China Telecom sees no revenue impact from tariff removal plan
State-owned telecommunications giant China Telecom is looking to do away with long-distance calling and roaming fees for its mainland customers by September, with its top executive saying the tariff cuts were unlikely to have a major impact on revenue.
In March, Premier Li Keqiang renewed his call for the country’s three state-owned telecommunication network operators to “raise speed, drop prices” as part of the government’s plan to move the industry forward, and all three companies – China Unicom, China Mobile and China Telecom – have pledged to do so by 1 October this year.
At China Telecom’s annual general meeting in Hong Kong on Tuesday, chairman and chief executive Yang Jie told reporters that the company was working towards removing the tariffs in September, a month ahead of the agreed deadline.
“China Telecom has always been raising speeds, from 3G to 4G networks, the rate has gone up from 3.1 megabytes to 300 megabytes. That’s a 100 [fold] increase in speed,” said Yang. “Raising speed is an important way to keep the company competitive.”
Yang said prices charged for data at China Telecom have been decreasing over the years, with the company gradually decreasing prices for its data packages. Furthermore, lower prices for data usage will spur increased demand from consumers, which will help the company’s revenues, he said.
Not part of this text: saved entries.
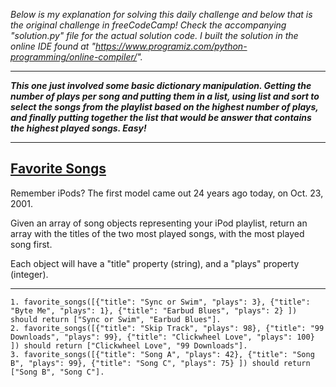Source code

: *Below is my explanation for solving this daily challenge and below that is the original challenge in freeCodeCamp! Check the accompanying "solution.py" file for the actual solution code. I built the solution in the online IDE found at "https://www.programiz.com/python-programming/online-compiler/".*

****

***This one just involved some basic dictionary manipulation. Getting the number of plays per song and putting them in a list, using list and sort to select the songs from the playlist based on the highest number of plays, and finally putting together the list that would be answer that contains the highest played songs. Easy!***

****

## [Favorite Songs](https://www.freecodecamp.org/learn/daily-coding-challenge/2025-10-28)

Remember iPods? The first model came out 24 years ago today, on Oct. 23, 2001.

Given an array of song objects representing your iPod playlist, return an array with the titles of the two most played songs, with the most played song first.

Each object will have a "title" property (string), and a "plays" property (integer).

****

    1. favorite_songs([{"title": "Sync or Swim", "plays": 3}, {"title": "Byte Me", "plays": 1}, {"title": "Earbud Blues", "plays": 2} ]) should return ["Sync or Swim", "Earbud Blues"].
    2. favorite_songs([{"title": "Skip Track", "plays": 98}, {"title": "99 Downloads", "plays": 99}, {"title": "Clickwheel Love", "plays": 100} ]) should return ["Clickwheel Love", "99 Downloads"].
    3. favorite_songs([{"title": "Song A", "plays": 42}, {"title": "Song B", "plays": 99}, {"title": "Song C", "plays": 75} ]) should return ["Song B", "Song C"].
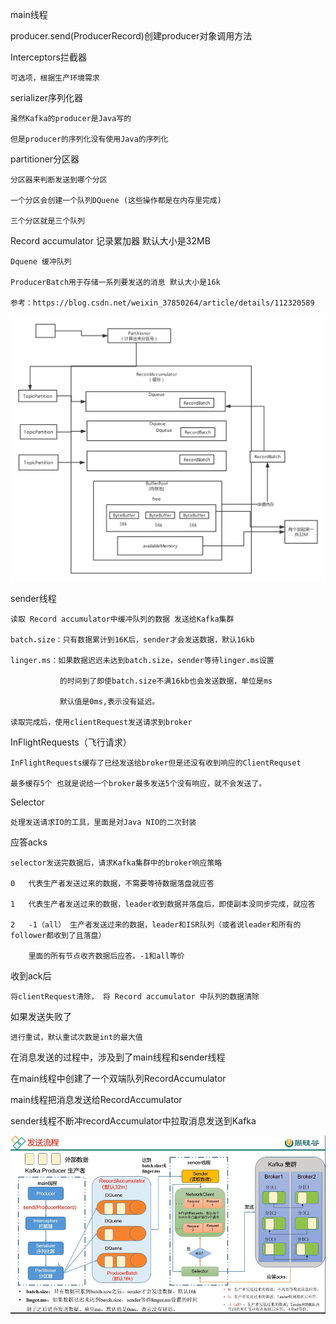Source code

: main线程

producer.send(ProducerRecord)创建producer对象调用方法

Interceptors拦截器

    可选项，根据生产环境需求

serializer序列化器

    虽然Kafka的producer是Java写的
    
    但是producer的序列化没有使用Java的序列化

partitioner分区器

    分区器来判断发送到哪个分区

    一个分区会创建一个队列DQuene (这些操作都是在内存里完成)

    三个分区就是三个队列

Record accumulator 记录累加器 默认大小是32MB

    Dquene 缓冲队列

    ProducerBatch用于存储一系列要发送的消息 默认大小是16k

    参考：https://blog.csdn.net/weixin_37850264/article/details/112320589

![img_16.png](img_16.png)

sender线程 

    读取 Record accumulator中缓冲队列的数据 发送给Kafka集群

    batch.size：只有数据累计到16K后，sender才会发送数据，默认16kb

    linger.ms：如果数据迟迟未达到batch.size，sender等待linger.ms设置

               的时间到了即使batch.size不满16kb也会发送数据，单位是ms

               默认值是0ms,表示没有延迟。

    读取完成后，使用clientRequest发送请求到broker

InFlightRequests（飞行请求）

    InFlightRequests缓存了已经发送给broker但是还没有收到响应的ClientRequset

    最多缓存5个 也就是说给一个broker最多发送5个没有响应，就不会发送了。

Selector

    处理发送请求IO的工具，里面是对Java NIO的二次封装

应答acks

    selector发送完数据后，请求Kafka集群中的broker响应策略

    0   代表生产者发送过来的数据，不需要等待数据落盘就应答

    1   代表生产者发送过来的数据，leader收到数据并落盘后，即使副本没同步完成，就应答

    2   -1（all） 生产者发送过来的数据，leader和ISR队列（或者说leader和所有的follower都收到了且落盘）

        里面的所有节点收齐数据后应答。-1和all等价

    
收到ack后

    将clientRequest清除， 将 Record accumulator 中队列的数据清除

如果发送失败了

    进行重试，默认重试次数是int的最大值



在消息发送的过程中，涉及到了main线程和sender线程

在main线程中创建了一个双端队列RecordAccumulator 

main线程把消息发送给RecordAccumulator

sender线程不断冲recordAccumulator中拉取消息发送到Kafka

![img_17.png](img_17.png)
    
    
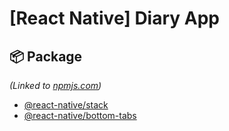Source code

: # [React Native] Diary App
## 📦 Package
*(Linked to [npmjs.com](https://www.npmjs.com))*
- [@react-native/stack](https://www.npmjs.com/package/@react-navigation/stack)
- [@react-native/bottom-tabs](https://www.npmjs.com/package/@react-navigation/bottom-tabs)

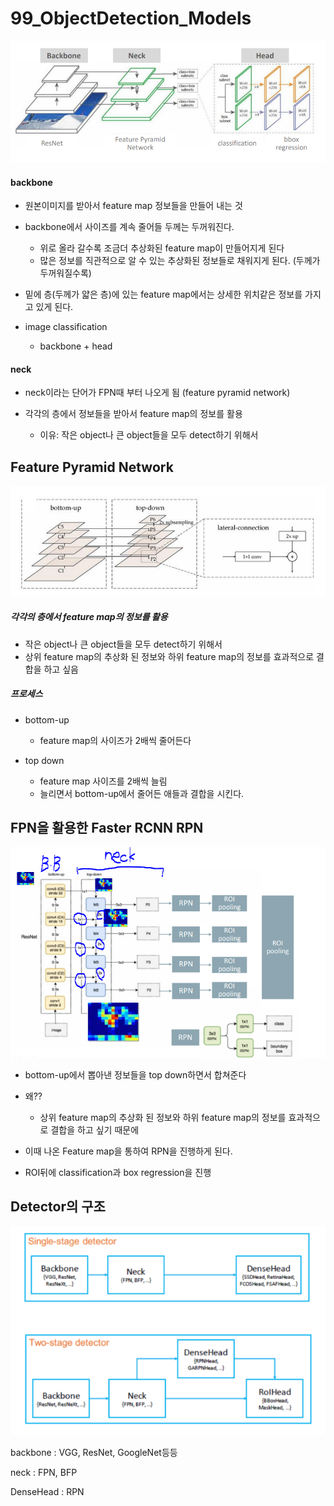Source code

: # 99_ObjectDetection_Models

![image-20220427232015109](99_ObjectDetection_Models.assets/image-20220427232015109.png)

#### backbone

- 원본이미지를 받아서 feature map 정보들을 만들어 내는 것
- backbone에서 사이즈를 계속 줄어들 두께는 두꺼워진다.
  - 위로 올라 갈수록 조금더 추상화된 feature map이 만들어지게 된다
  - 많은 정보를 직관적으로 알 수 있는 추상화된 정보들로 채워지게 된다. (두께가 두꺼워질수록)
- 밑에 층(두께가 얇은 층)에 있는 feature map에서는 상세한 위치같은 정보를 가지고 있게 된다.

- image classification
  - backbone + head

#### neck

- neck이라는 단어가 FPN때 부터 나오게 됨 (feature pyramid network)

- 각각의 층에서 정보들을 받아서 feature map의 정보를 활용
  - 이유: 작은 object나 큰 object들을 모두 detect하기 위해서



## Feature Pyramid Network

![image-20220427232213826](99_ObjectDetection_Models.assets/image-20220427232213826.png)

##### 각각의 층에서 feature map의 정보를 활용

- 작은 object나 큰 object들을 모두 detect하기 위해서 
- 상위 feature map의 추상화 된 정보와 하위 feature map의 정보를 효과적으로 결합을 하고 싶음 



##### 프로세스

- bottom-up
  - feature map의 사이즈가 2배씩 줄어든다

- top down
  - feature map 사이즈를 2배씩 늘림
  - 늘리면서 bottom-up에서 줄어든 애들과 결합을 시킨다. 





## FPN을 활용한 Faster RCNN RPN

![image-20220427233855777](99_ObjectDetection_Models.assets/image-20220427233855777.png)

- bottom-up에서 뽑아낸 정보들을 top down하면서 합쳐준다
- 왜?? 
  - 상위 feature map의 추상화 된 정보와 하위 feature map의 정보를 효과적으로 결합을 하고 싶기 때문에

- 이때 나온 Feature map을 통하여 RPN을 진행하게 된다.
- ROI뒤에 classification과 box regression을 진행



## Detector의 구조

![image-20220427234425249](99_ObjectDetection_Models.assets/image-20220427234425249.png)

backbone : VGG, ResNet, GoogleNet등등

neck : FPN, BFP

DenseHead : RPN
Earlier this month, China Telecom launched a 199 yuan (US$29) unlimited data plan, joining the ranks of China Mobile and China Unicom which already have similar plans in place. Yang said he hoped the unlimited data plans will help increase the number of users.
“[Despite the tariff cuts] we do not wish for a price war and hope the industry will continue at a rational and reasonable price,” he said.
On the issue of mixed-ownership reform, Yang said that China Telecom has not received word that it will be taking part in the government’s push to inject private-sector capital into state-owned companies. However, he acknowledged that if China Unicom’s mixed-ownership reform proves successful as a pilot case, it will “impact the telecommunications industry positively”.